Sure enough, there was Johnny Ordean, wearing an ill-fitting priest’s collar and holding a scumbag’s dripping head above a rank toilet bowl.
“Cough it up or we go another round on the baptism.”

Good God.

The resultant gurgling spurred my thumb to action. A seductively named hurricane was ravaging the Georgia coast. Newscasters were emboldening the terrorists. A teen singer had been in a fender bender at Fairfax and Le Brea, and a news unit was there to capture each cracked taillight and curse word.

While I’d been occupied, public attention had moved on.

I punched the button and sat in the relative darkness. There is no silence quite as plaintive as that of an empty house when the television turns off. Now that the media were no longer mistreating me, I felt left out.
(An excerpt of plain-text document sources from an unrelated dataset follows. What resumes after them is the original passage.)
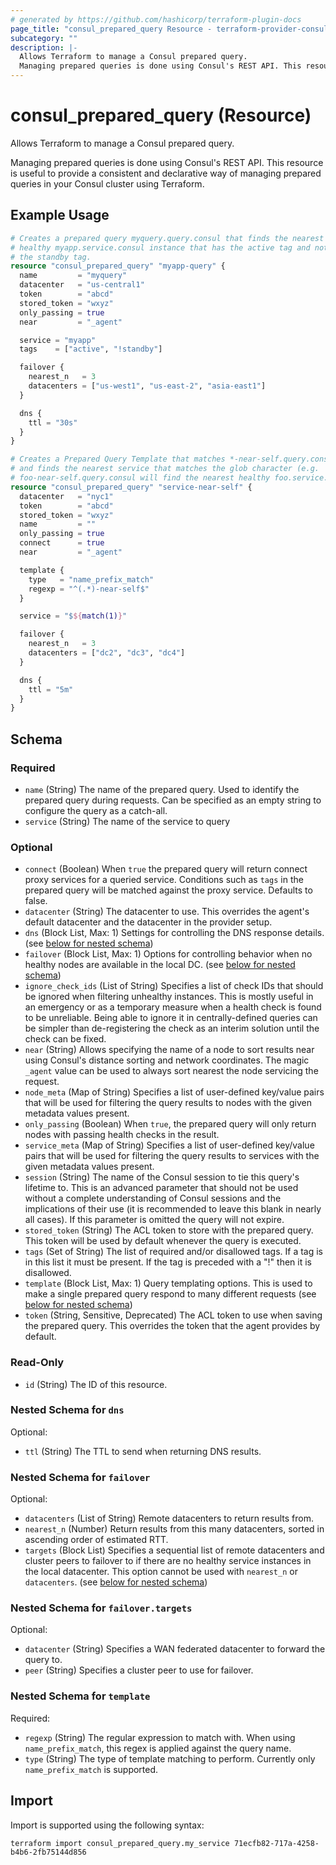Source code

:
 ```yaml
---
# generated by https://github.com/hashicorp/terraform-plugin-docs
page_title: "consul_prepared_query Resource - terraform-provider-consul"
subcategory: ""
description: |-
  Allows Terraform to manage a Consul prepared query.
  Managing prepared queries is done using Consul's REST API. This resource is useful to provide a consistent and declarative way of managing prepared queries in your Consul cluster using Terraform.
---
```


# consul_prepared_query (Resource)

Allows Terraform to manage a Consul prepared query.

Managing prepared queries is done using Consul's REST API. This resource is useful to provide a consistent and declarative way of managing prepared queries in your Consul cluster using Terraform.

## Example Usage

```terraform
# Creates a prepared query myquery.query.consul that finds the nearest
# healthy myapp.service.consul instance that has the active tag and not
# the standby tag.
resource "consul_prepared_query" "myapp-query" {
  name         = "myquery"
  datacenter   = "us-central1"
  token        = "abcd"
  stored_token = "wxyz"
  only_passing = true
  near         = "_agent"

  service = "myapp"
  tags    = ["active", "!standby"]

  failover {
    nearest_n   = 3
    datacenters = ["us-west1", "us-east-2", "asia-east1"]
  }

  dns {
    ttl = "30s"
  }
}

# Creates a Prepared Query Template that matches *-near-self.query.consul
# and finds the nearest service that matches the glob character (e.g.
# foo-near-self.query.consul will find the nearest healthy foo.service.consul).
resource "consul_prepared_query" "service-near-self" {
  datacenter   = "nyc1"
  token        = "abcd"
  stored_token = "wxyz"
  name         = ""
  only_passing = true
  connect      = true
  near         = "_agent"

  template {
    type   = "name_prefix_match"
    regexp = "^(.*)-near-self$"
  }

  service = "$${match(1)}"

  failover {
    nearest_n   = 3
    datacenters = ["dc2", "dc3", "dc4"]
  }

  dns {
    ttl = "5m"
  }
}
```

<!-- schema generated by tfplugindocs -->
## Schema

### Required

- `name` (String) The name of the prepared query. Used to identify the prepared query during requests. Can be specified as an empty string to configure the query as a catch-all.
- `service` (String) The name of the service to query

### Optional

- `connect` (Boolean) When `true` the prepared query will return connect proxy services for a queried service.  Conditions such as `tags` in the prepared query will be matched against the proxy service. Defaults to false.
- `datacenter` (String) The datacenter to use. This overrides the agent's default datacenter and the datacenter in the provider setup.
- `dns` (Block List, Max: 1) Settings for controlling the DNS response details. (see [below for nested schema](#nestedblock--dns))
- `failover` (Block List, Max: 1) Options for controlling behavior when no healthy nodes are available in the local DC. (see [below for nested schema](#nestedblock--failover))
- `ignore_check_ids` (List of String) Specifies a list of check IDs that should be ignored when filtering unhealthy instances. This is mostly useful in an emergency or as a temporary measure when a health check is found to be unreliable. Being able to ignore it in centrally-defined queries can be simpler than de-registering the check as an interim solution until the check can be fixed.
- `near` (String) Allows specifying the name of a node to sort results near using Consul's distance sorting and network coordinates. The magic `_agent` value can be used to always sort nearest the node servicing the request.
- `node_meta` (Map of String) Specifies a list of user-defined key/value pairs that will be used for filtering the query results to nodes with the given metadata values present.
- `only_passing` (Boolean) When `true`, the prepared query will only return nodes with passing health checks in the result.
- `service_meta` (Map of String) Specifies a list of user-defined key/value pairs that will be used for filtering the query results to services with the given metadata values present.
- `session` (String) The name of the Consul session to tie this query's lifetime to.  This is an advanced parameter that should not be used without a complete understanding of Consul sessions and the implications of their use (it is recommended to leave this blank in nearly all cases).  If this parameter is omitted the query will not expire.
- `stored_token` (String) The ACL token to store with the prepared query. This token will be used by default whenever the query is executed.
- `tags` (Set of String) The list of required and/or disallowed tags.  If a tag is in this list it must be present.  If the tag is preceded with a "!" then it is disallowed.
- `template` (Block List, Max: 1) Query templating options. This is used to make a single prepared query respond to many different requests (see [below for nested schema](#nestedblock--template))
- `token` (String, Sensitive, Deprecated) The ACL token to use when saving the prepared query. This overrides the token that the agent provides by default.

### Read-Only

- `id` (String) The ID of this resource.

<a id="nestedblock--dns"></a>
### Nested Schema for `dns`

Optional:

- `ttl` (String) The TTL to send when returning DNS results.


<a id="nestedblock--failover"></a>
### Nested Schema for `failover`

Optional:

- `datacenters` (List of String) Remote datacenters to return results from.
- `nearest_n` (Number) Return results from this many datacenters, sorted in ascending order of estimated RTT.
- `targets` (Block List) Specifies a sequential list of remote datacenters and cluster peers to failover to if there are no healthy service instances in the local datacenter. This option cannot be used with `nearest_n` or `datacenters`. (see [below for nested schema](#nestedblock--failover--targets))

<a id="nestedblock--failover--targets"></a>
### Nested Schema for `failover.targets`

Optional:

- `datacenter` (String) Specifies a WAN federated datacenter to forward the query to.
- `peer` (String) Specifies a cluster peer to use for failover.



<a id="nestedblock--template"></a>
### Nested Schema for `template`

Required:

- `regexp` (String) The regular expression to match with. When using `name_prefix_match`, this regex is applied against the query name.
- `type` (String) The type of template matching to perform. Currently only `name_prefix_match` is supported.

## Import

Import is supported using the following syntax:

```shell
terraform import consul_prepared_query.my_service 71ecfb82-717a-4258-b4b6-2fb75144d856
```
The back cushions on the couch, strewn by Preston, jarred loose a recollection of Genevieve. Before we’d watch a movie or an opera on PBS, she’d pull apart the whole damn couch like a kid building a fort, and rearrange it to her liking, which usually entailed transforming it into a faux-suede nest, elevating her like Cleopatra on the barge. From her regal perch, she studied me now with those imploring French eyes.

“I’m working on it,” I said. “Everyone has setbacks. Remember Waterloo?”

She vanished at the ring of my cell phone.

“Who’s the mack daddy?”

“Barry Bonds?” I guessed.

A sound of disgust. “Chic Bales, that’s who.”

I told him about Richard Collins, the innocent, pot-smoking Home Depot felon.